## [Exercise]
Find the word "default" in the listing. Copy out each line where it occurs.
┏━━
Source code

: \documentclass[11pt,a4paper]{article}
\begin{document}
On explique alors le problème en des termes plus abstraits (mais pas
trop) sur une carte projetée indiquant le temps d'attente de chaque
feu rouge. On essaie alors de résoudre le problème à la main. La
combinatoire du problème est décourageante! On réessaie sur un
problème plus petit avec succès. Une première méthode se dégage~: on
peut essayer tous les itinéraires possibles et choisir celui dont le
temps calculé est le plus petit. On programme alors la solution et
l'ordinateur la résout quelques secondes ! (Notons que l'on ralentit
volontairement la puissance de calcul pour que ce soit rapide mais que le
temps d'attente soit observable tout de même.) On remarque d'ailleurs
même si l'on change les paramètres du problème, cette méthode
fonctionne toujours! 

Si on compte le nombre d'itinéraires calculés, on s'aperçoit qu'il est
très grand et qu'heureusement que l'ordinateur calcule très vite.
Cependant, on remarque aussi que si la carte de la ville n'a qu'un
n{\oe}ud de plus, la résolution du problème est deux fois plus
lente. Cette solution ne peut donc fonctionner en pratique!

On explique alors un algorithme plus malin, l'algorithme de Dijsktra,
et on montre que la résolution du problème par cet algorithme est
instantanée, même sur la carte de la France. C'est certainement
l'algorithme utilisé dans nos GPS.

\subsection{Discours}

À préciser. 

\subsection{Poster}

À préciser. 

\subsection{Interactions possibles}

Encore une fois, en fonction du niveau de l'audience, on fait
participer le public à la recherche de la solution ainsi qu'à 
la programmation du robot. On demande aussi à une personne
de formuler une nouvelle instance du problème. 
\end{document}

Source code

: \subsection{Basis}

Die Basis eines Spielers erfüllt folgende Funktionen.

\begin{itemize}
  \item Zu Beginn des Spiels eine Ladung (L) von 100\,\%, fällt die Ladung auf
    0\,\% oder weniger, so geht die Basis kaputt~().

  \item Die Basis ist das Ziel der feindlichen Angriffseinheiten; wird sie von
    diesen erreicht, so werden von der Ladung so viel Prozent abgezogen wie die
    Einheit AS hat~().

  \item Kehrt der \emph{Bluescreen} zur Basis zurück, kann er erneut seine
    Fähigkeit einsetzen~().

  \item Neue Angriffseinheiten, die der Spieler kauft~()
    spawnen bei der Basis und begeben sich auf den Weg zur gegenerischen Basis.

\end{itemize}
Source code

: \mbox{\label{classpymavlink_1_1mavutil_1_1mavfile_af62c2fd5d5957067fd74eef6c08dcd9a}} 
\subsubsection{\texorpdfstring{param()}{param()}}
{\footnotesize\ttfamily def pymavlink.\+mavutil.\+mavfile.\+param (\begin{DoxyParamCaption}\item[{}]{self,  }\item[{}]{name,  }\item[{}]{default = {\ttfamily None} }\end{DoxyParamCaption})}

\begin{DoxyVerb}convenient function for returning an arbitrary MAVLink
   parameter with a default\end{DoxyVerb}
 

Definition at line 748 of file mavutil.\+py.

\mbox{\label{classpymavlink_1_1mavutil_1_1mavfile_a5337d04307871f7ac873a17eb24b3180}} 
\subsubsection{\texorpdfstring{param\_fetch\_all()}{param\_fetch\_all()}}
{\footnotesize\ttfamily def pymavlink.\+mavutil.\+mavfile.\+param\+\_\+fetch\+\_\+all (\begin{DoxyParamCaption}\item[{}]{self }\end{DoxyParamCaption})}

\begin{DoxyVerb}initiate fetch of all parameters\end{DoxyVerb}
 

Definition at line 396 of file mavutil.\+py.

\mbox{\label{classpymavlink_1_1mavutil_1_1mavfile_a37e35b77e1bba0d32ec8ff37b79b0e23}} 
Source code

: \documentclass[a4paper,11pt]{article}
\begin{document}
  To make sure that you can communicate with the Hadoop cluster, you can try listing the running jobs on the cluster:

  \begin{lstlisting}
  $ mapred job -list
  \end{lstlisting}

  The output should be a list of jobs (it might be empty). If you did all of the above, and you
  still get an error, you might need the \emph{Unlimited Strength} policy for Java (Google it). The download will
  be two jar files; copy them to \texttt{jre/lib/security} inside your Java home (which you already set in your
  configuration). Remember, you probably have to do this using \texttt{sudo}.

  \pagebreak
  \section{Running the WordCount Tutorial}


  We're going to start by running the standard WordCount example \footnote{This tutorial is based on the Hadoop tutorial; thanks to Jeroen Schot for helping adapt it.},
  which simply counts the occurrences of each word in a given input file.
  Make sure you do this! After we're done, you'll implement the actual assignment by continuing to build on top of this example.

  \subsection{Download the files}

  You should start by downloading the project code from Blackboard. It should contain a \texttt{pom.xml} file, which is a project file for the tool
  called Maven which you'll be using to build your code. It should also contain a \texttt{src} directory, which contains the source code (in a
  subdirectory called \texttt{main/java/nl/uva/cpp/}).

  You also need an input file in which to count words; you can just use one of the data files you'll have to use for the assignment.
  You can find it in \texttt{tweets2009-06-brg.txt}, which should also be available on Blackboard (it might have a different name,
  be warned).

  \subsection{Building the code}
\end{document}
┗━━
## [Written solution]
{\footnotesize\ttfamily def pymavlink.\+mavutil.\+mavfile.\+param (\begin{DoxyParamCaption}\item[{}]{self,  }\item[{}]{name,  }\item[{}]{default = {\ttfamily None} }\end{DoxyParamCaption})}
   parameter with a default\end{DoxyVerb}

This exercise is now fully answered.